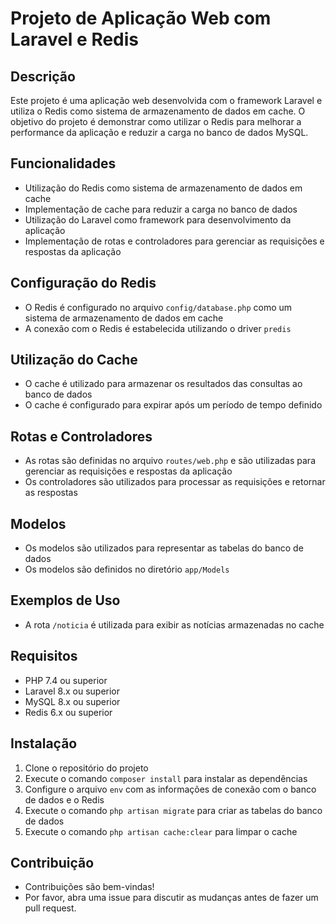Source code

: # Projeto de Aplicação Web com Laravel e Redis

## Descrição

Este projeto é uma aplicação web desenvolvida com o framework Laravel e utiliza o Redis como sistema de armazenamento de dados em cache. O objetivo do projeto é demonstrar como utilizar o Redis para melhorar a performance da aplicação e reduzir a carga no banco de dados MySQL.

## Funcionalidades

* Utilização do Redis como sistema de armazenamento de dados em cache
* Implementação de cache para reduzir a carga no banco de dados
* Utilização do Laravel como framework para desenvolvimento da aplicação
* Implementação de rotas e controladores para gerenciar as requisições e respostas da aplicação

## Configuração do Redis

* O Redis é configurado no arquivo `config/database.php` como um sistema de armazenamento de dados em cache
* A conexão com o Redis é estabelecida utilizando o driver `predis`

## Utilização do Cache

* O cache é utilizado para armazenar os resultados das consultas ao banco de dados
* O cache é configurado para expirar após um período de tempo definido

## Rotas e Controladores

* As rotas são definidas no arquivo `routes/web.php` e são utilizadas para gerenciar as requisições e respostas da aplicação
* Os controladores são utilizados para processar as requisições e retornar as respostas

## Modelos

* Os modelos são utilizados para representar as tabelas do banco de dados
* Os modelos são definidos no diretório `app/Models`

## Exemplos de Uso

* A rota `/noticia` é utilizada para exibir as notícias armazenadas no cache

## Requisitos

* PHP 7.4 ou superior
* Laravel 8.x ou superior
* MySQL 8.x ou superior
* Redis 6.x ou superior

## Instalação

1. Clone o repositório do projeto
2. Execute o comando `composer install` para instalar as dependências
3. Configure o arquivo `env` com as informações de conexão com o banco de dados e o Redis
4. Execute o comando `php artisan migrate` para criar as tabelas do banco de dados
5. Execute o comando `php artisan cache:clear` para limpar o cache

## Contribuição

* Contribuições são bem-vindas!
* Por favor, abra uma issue para discutir as mudanças antes de fazer um pull request.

○ ○ ○ ○

* _Brief_: Output every line of the records above unchanged, and keep the pictures out.

* _Exercise output_:
Source code

: # Projeto de Aplicação Web com Laravel e Redis

## Descrição

Este projeto é uma aplicação web desenvolvida com o framework Laravel e utiliza o Redis como sistema de armazenamento de dados em cache. O objetivo do projeto é demonstrar como utilizar o Redis para melhorar a performance da aplicação e reduzir a carga no banco de dados MySQL.

## Funcionalidades

* Utilização do Redis como sistema de armazenamento de dados em cache
* Implementação de cache para reduzir a carga no banco de dados
* Utilização do Laravel como framework para desenvolvimento da aplicação
* Implementação de rotas e controladores para gerenciar as requisições e respostas da aplicação

## Configuração do Redis

* O Redis é configurado no arquivo `config/database.php` como um sistema de armazenamento de dados em cache
* A conexão com o Redis é estabelecida utilizando o driver `predis`

## Utilização do Cache

* O cache é utilizado para armazenar os resultados das consultas ao banco de dados
* O cache é configurado para expirar após um período de tempo definido

## Rotas e Controladores

* As rotas são definidas no arquivo `routes/web.php` e são utilizadas para gerenciar as requisições e respostas da aplicação
* Os controladores são utilizados para processar as requisições e retornar as respostas

## Modelos

* Os modelos são utilizados para representar as tabelas do banco de dados
* Os modelos são definidos no diretório `app/Models`

## Exemplos de Uso

* A rota `/noticia` é utilizada para exibir as notícias armazenadas no cache

## Requisitos

* PHP 7.4 ou superior
* Laravel 8.x ou superior
* MySQL 8.x ou superior
* Redis 6.x ou superior

## Instalação

1. Clone o repositório do projeto
2. Execute o comando `composer install` para instalar as dependências
3. Configure o arquivo `env` com as informações de conexão com o banco de dados e o Redis
4. Execute o comando `php artisan migrate` para criar as tabelas do banco de dados
5. Execute o comando `php artisan cache:clear` para limpar o cache

## Contribuição

* Contribuições são bem-vindas!
* Por favor, abra uma issue para discutir as mudanças antes de fazer um pull request.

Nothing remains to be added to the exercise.